--- Task to complete ---
The word "results": in how many lines of the records does it appear? Reply with the number alone.
━━━━━━━━━━━━━━━━
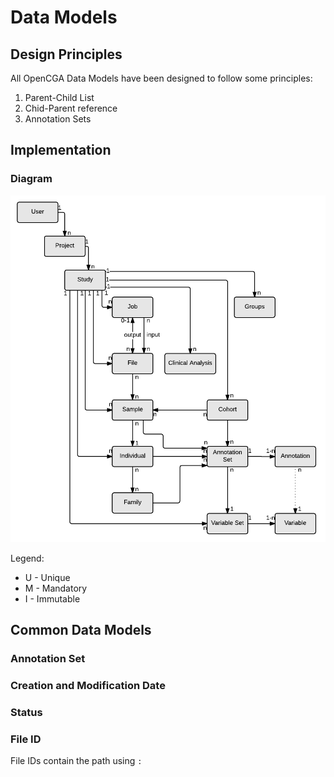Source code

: # Data Models

## Design Principles

All OpenCGA Data Models have been designed to follow some principles:

1. Parent-Child List
2. Chid-Parent reference
3. Annotation Sets



## Implementation

### Diagram

![](../../.gitbook/assets/catalog_data_models_v13.png)

Legend:

* U - Unique
* M - Mandatory
* I - Immutable

## Common Data Models

### Annotation Set



### Creation and Modification Date



### Status



### File ID

File IDs contain the path using `:`




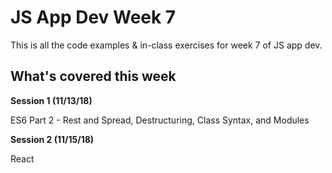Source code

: # JS App Dev Week 7

This is all the code examples & in-class exercises for week 7 of JS app dev.

## What's covered this week
**Session 1 (11/13/18)**

ES6 Part 2 - Rest and Spread, Destructuring, Class Syntax, and Modules

**Session 2 (11/15/18)**

React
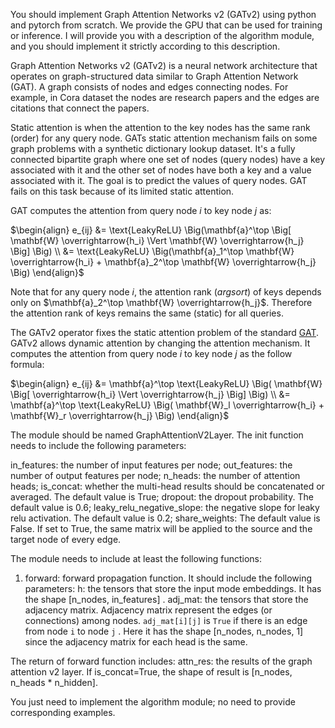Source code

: You should implement Graph Attention Networks v2 (GATv2) using python and pytorch from scratch. We provide the GPU that can be used for training or inference.
I will provide you with a description of the algorithm module, and you should implement it strictly according to this description. 


Graph Attention Networks v2 (GATv2) is a neural network architecture that operates on graph-structured data similar to Graph Attention Network (GAT). A graph consists of nodes and edges connecting nodes. For example, in Cora dataset the nodes are research papers and the edges are citations that connect the papers.

Static attention is when the attention to the key nodes has the same rank (order) for any query node. GATs static attention mechanism fails on some graph problems with a synthetic dictionary lookup dataset. It's a fully connected bipartite graph where one set of nodes (query nodes) have a key associated with it and the other set of nodes have both a key and a value associated with it. The goal is to predict the values of query nodes. GAT fails on this task because of its limited static attention.

GAT computes the attention from query node $i$ to key node $j$ as:

$\begin{align}
e_{ij} &= \text{LeakyReLU} \Big(\mathbf{a}^\top \Big[
 \mathbf{W} \overrightarrow{h_i} \Vert  \mathbf{W} \overrightarrow{h_j}
\Big] \Big) \\
&=
\text{LeakyReLU} \Big(\mathbf{a}_1^\top  \mathbf{W} \overrightarrow{h_i} +
 \mathbf{a}_2^\top  \mathbf{W} \overrightarrow{h_j}
\Big)
\end{align}$

Note that for any query node $i$, the attention rank ($argsort$) of keys depends only on $\mathbf{a}_2^\top  \mathbf{W} \overrightarrow{h_j}$. Therefore the attention rank of keys remains the same (static) for all queries.

The GATv2 operator fixes the static attention problem of the standard [GAT](../gat/index.html).  GATv2 allows dynamic attention by changing the attention mechanism. It computes the attention from query node $i$ to key node $j$ as the follow formula:

$\begin{align}
e_{ij} &= \mathbf{a}^\top \text{LeakyReLU} \Big( \mathbf{W} \Big[
 \overrightarrow{h_i} \Vert  \overrightarrow{h_j}
\Big] \Big) \\
&= \mathbf{a}^\top \text{LeakyReLU} \Big(
\mathbf{W}_l \overrightarrow{h_i} +  \mathbf{W}_r \overrightarrow{h_j}
\Big)
\end{align}$

The module should be named GraphAttentionV2Layer.
The init function needs to include the following parameters:

in_features: the number of input features per node;
out_features: the number of output features per node;
n_heads: the number of attention heads;
is_concat: whether the multi-head results should be concatenated or averaged. The default value is True;
dropout: the dropout probability. The default value is 0.6;
leaky_relu_negative_slope: the negative slope for leaky relu activation. The default value is 0.2;
share_weights: The default value is False. If set to True, the same matrix will be applied to the source and the target node of every edge.

The module needs to include at least the following functions:

1. forward: forward propagation function. It should include the following parameters:
   h: the tensors that store the input mode embeddings. It has the shape [n_nodes, in_features] .
   adj_mat: the tensors that store the adjacency matrix. Adjacency matrix represent the edges (or connections) among nodes. `adj_mat[i][j]` is `True` if there is an edge from node `i` to node `j` . Here it has the shape [n_nodes, n_nodes, 1] since the adjacency matrix for each head is the same.

The return of forward function includes:
attn_res: the results of the graph attention v2 layer. If is_concat=True, the shape of result is [n_nodes, n_heads * n_hidden].

You just need to implement the algorithm module; no need to provide corresponding examples.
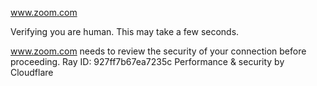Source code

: www.zoom.com

Verifying you are human. This may take a few seconds.

www.zoom.com needs to review the security of your connection before proceeding.
Ray ID: 927ff7b67ea7235c
Performance & security by Cloudflare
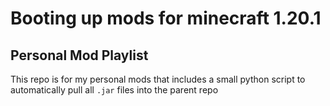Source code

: # Booting up mods for minecraft 1.20.1

## Personal Mod Playlist
This repo is for my personal mods that includes a small python script to automatically pull all `.jar` files into the parent repo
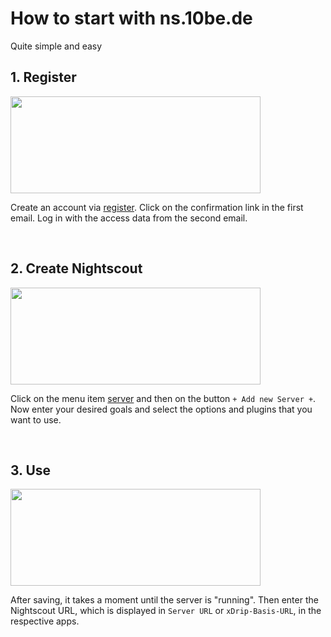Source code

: # How to start with ns.10be.de

Quite simple and easy



## 1. Register

<img src="https://ns.10be.de/templates/assets/images/streamline-free/desktop-monitor-download.svg" width="400" height="155" />

Create an account via [register](https://ns.10be.de/en/register.html).
Click on the confirmation link in the first email.
Log in with the access data from the second email.

</br>

## 2. Create Nightscout



<img src="https://ns.10be.de/templates/assets/images/streamline-free/filter-picture.svg" width="400" height="155" /> 

Click on the menu item [server](https://ns.10be.de/en/profile/server.html) and then on the button `+ Add new Server +`.
Now enter your desired goals and select the options and plugins that you want to use.

</br>

## 3. Use

<img src="https://ns.10be.de/templates/assets/images/streamline-free/presentation-board-graph.svg" width="400" height="155" />

After saving, it takes a moment until the server is "running".
Then enter the Nightscout URL, which is displayed in `Server URL` or `xDrip-Basis-URL`, in the respective apps.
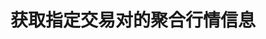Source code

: ---
title: 获取指定交易对的聚合行情信息
position_number: 16
type: get
description: /az/future/market/v1/public/q/agg-ticker
parameters:
    -
        name: symbol
        type: string
        mandatory: true
        default: N/A
        description: 交易对
        ranges:
content_markdown: 注：**此方法不需要签名**
left_code_blocks:
    -
        code_block: "public void getKLine() {\r\n\tString text = HttpUtil.get(URL + \"/data/api/az/future/market/v1/getKLine?market=btc_usdt&type=1min&since=0\");\r\n\tSystem.out.println(text);\r\n}"
        title: Java
        language: java
right_code_blocks:
  - code_block: |-
      {
        "error": {
          "code": "",
          "msg": ""
        },
        "msgInfo": "",
        "result": {
          "a": "", //24小时成交量
          "ap": "", //卖一价格
          "bp": "", //买一价格
          "c": "", //最新价
          "h": "", //24小时最高价
          "i": "", //指数价格
          "l": "", //24小时最低价
          "m": "", //标记价格
          "o": "", //24小时前第一笔成交价
          "r": "", //24小时涨跌幅
          "s": "", //交易对
          "t": 0, //时间
          "v": "" //24小时成交额
        },
        "returnCode": 0
      }
    title: Response
    language: json
---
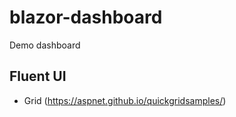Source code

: # blazor-dashboard
Demo dashboard


## Fluent UI

- Grid (https://aspnet.github.io/quickgridsamples/)

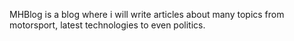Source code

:  MHBlog is a blog where i will write articles about many topics from motorsport, latest technologies to even politics.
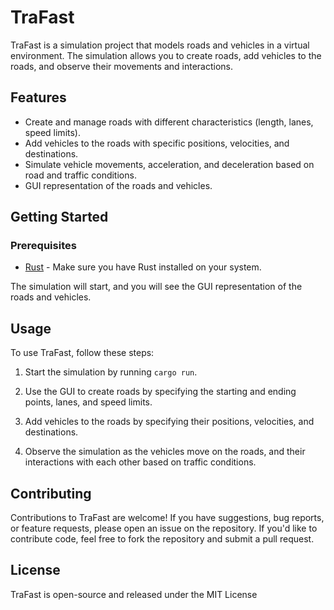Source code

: # TraFast

TraFast is a simulation project that models roads and vehicles in a virtual environment. The simulation allows you to create roads, add vehicles to the roads, and observe their movements and interactions.

## Features

- Create and manage roads with different characteristics (length, lanes, speed limits).
- Add vehicles to the roads with specific positions, velocities, and destinations.
- Simulate vehicle movements, acceleration, and deceleration based on road and traffic conditions.
- GUI representation of the roads and vehicles.

## Getting Started

### Prerequisites

- [Rust](https://www.rust-lang.org/) - Make sure you have Rust installed on your system.

The simulation will start, and you will see the GUI representation of the roads and vehicles.

## Usage

To use TraFast, follow these steps:

1. Start the simulation by running `cargo run`.

2. Use the GUI to create roads by specifying the starting and ending points, lanes, and speed limits.

3. Add vehicles to the roads by specifying their positions, velocities, and destinations.

4. Observe the simulation as the vehicles move on the roads, and their interactions with each other based on traffic conditions.

## Contributing

Contributions to TraFast are welcome! If you have suggestions, bug reports, or feature requests, please open an issue on the repository. If you'd like to contribute code, feel free to fork the repository and submit a pull request.

## License

TraFast is open-source and released under the MIT License
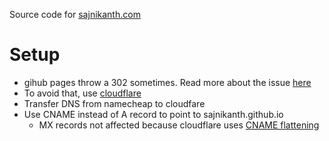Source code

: Source code for [sajnikanth.com](http://sajnikanth.com)

Setup
=====

* gihub pages throw a 302 sometimes. Read more about the issue [here](http://davidensinger.com/2014/04/transferring-the-dns-from-namecheap-to-cloudflare-for-github-pages/)
* To avoid that, use [cloudflare](https://cloudflare.com)
* Transfer DNS from namecheap to cloudfare
* Use CNAME instead of A record to point to sajnikanth.github.io
    * MX records not affected because cloudflare uses [CNAME flattening](https://support.cloudflare.com/hc/en-us/articles/200169056-CNAME-Flattening-RFC-compliant-support-for-CNAME-at-the-root)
━━━━━━━━━━━━━━━━
--- Answer box ---
2